With two MAJIC concerts down and six left to go in the season I have had a lot of folks express their doubts about the realistic goal of the Coalition to end homelessness by the end of the year in 2014. As a friend said to me when I told her about the project, "there is a coalition to END! homelessness?"
My response is, "absolutely!" Is seems to me that we first need to change our attitude from assuming that homelessness will always exist to engaging in the process of making permanent housing a right for all people.
Some other typical responses to the the topic of homelessness are somethings like, "oh, yeah, you know that people who are homeless choose to live that way", or "homeless people are just in it so they don't have to get out there and work."
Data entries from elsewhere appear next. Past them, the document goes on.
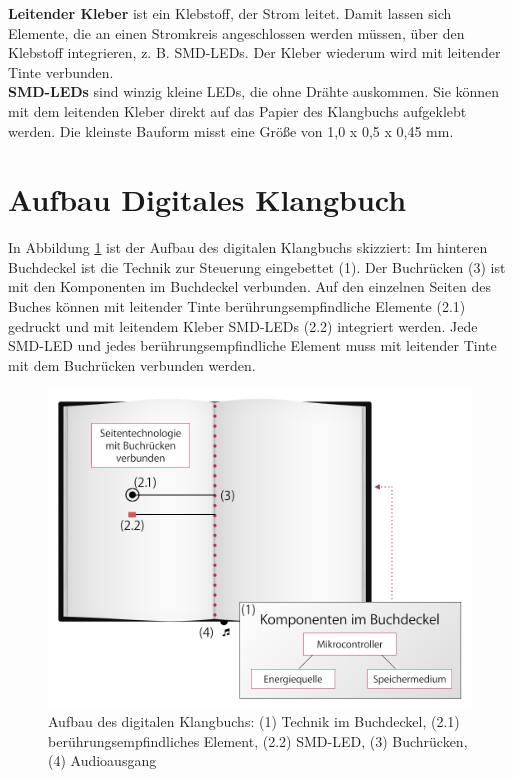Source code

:\textbf{Leitender Kleber} ist ein Klebstoff, der Strom leitet. Damit lassen sich Elemente, die an einen Stromkreis angeschlossen werden müssen, über den Klebstoff integrieren, z. B. SMD-LEDs. Der Kleber wiederum wird mit leitender Tinte verbunden.\\


\textbf{SMD-LEDs} sind winzig kleine LEDs, die ohne Drähte auskommen. Sie können mit dem leitenden Kleber direkt auf das Papier des Klangbuchs aufgeklebt werden. Die kleinste Bauform misst eine Größe von 1,0 x 0,5 x 0,45 mm.\\




\section{Aufbau Digitales Klangbuch}
In Abbildung \ref{fig:aufbauBuch} ist der Aufbau des digitalen Klangbuchs skizziert: Im hinteren Buchdeckel ist die Technik zur Steuerung eingebettet (1). Der Buchrücken (3) ist mit den Komponenten im Buchdeckel verbunden. Auf den einzelnen Seiten des Buches können mit leitender Tinte berührungsempfindliche Elemente (2.1) gedruckt und mit leitendem Kleber SMD-LEDs (2.2) integriert werden. Jede SMD-LED und jedes berührungsempfindliche Element muss mit leitender Tinte mit dem Buchrücken verbunden werden.


\begin{figure}[H]
\centering
\includegraphics[width=1.0\textwidth]{grafiken/aufbau-klangbuch.jpg}
\caption{Aufbau des digitalen Klangbuchs: (1) Technik im Buchdeckel, (2.1) berührungsempfindliches Element, (2.2) SMD-LED, (3) Buchrücken, (4) Audioausgang }
\label{fig:aufbauBuch}
\end{figure}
The Grand Rapids Area Housing Continuum of Care recently published a document that provided facts about homelessness in Kent county. It reported that only 10-15% of people who are homeless are chronically homeless. That means that 85-90% of people who are homeless don't chose to live that way. There are any number of circumstances that result in homelessness: physical and mental illness, loss of a job, inability to find a job with a living wage, domestic violence, and inadequate access for help in coping with trauma and/or additions.
Here are just a few examples of real homelessness that people in our congregation observed during a Sunday night service dialog:
A teacher in our congregation found one of her middle school students sleeping behind the school dumpster. The student couldn't stand to go home any more because of a violent father.
A member of our church spent 15 months living out of his car. He was so sick that he couldn't work and had no other place to go.
NPR did a story a few days ago based on a New York Times article about the rise of the number of Iraq war veterans who are returning to the U.S. and ending up in homeless shelters (see story here) . After experiencing the any number of horrors abroad, they can't find their way back into "normal" society.
It seems that most of us with a permanent shelter to call "home" forget that people who are homeless or on the brink of homelessness are people just like us, and that they deserve the same dignity and rights as the rest of us.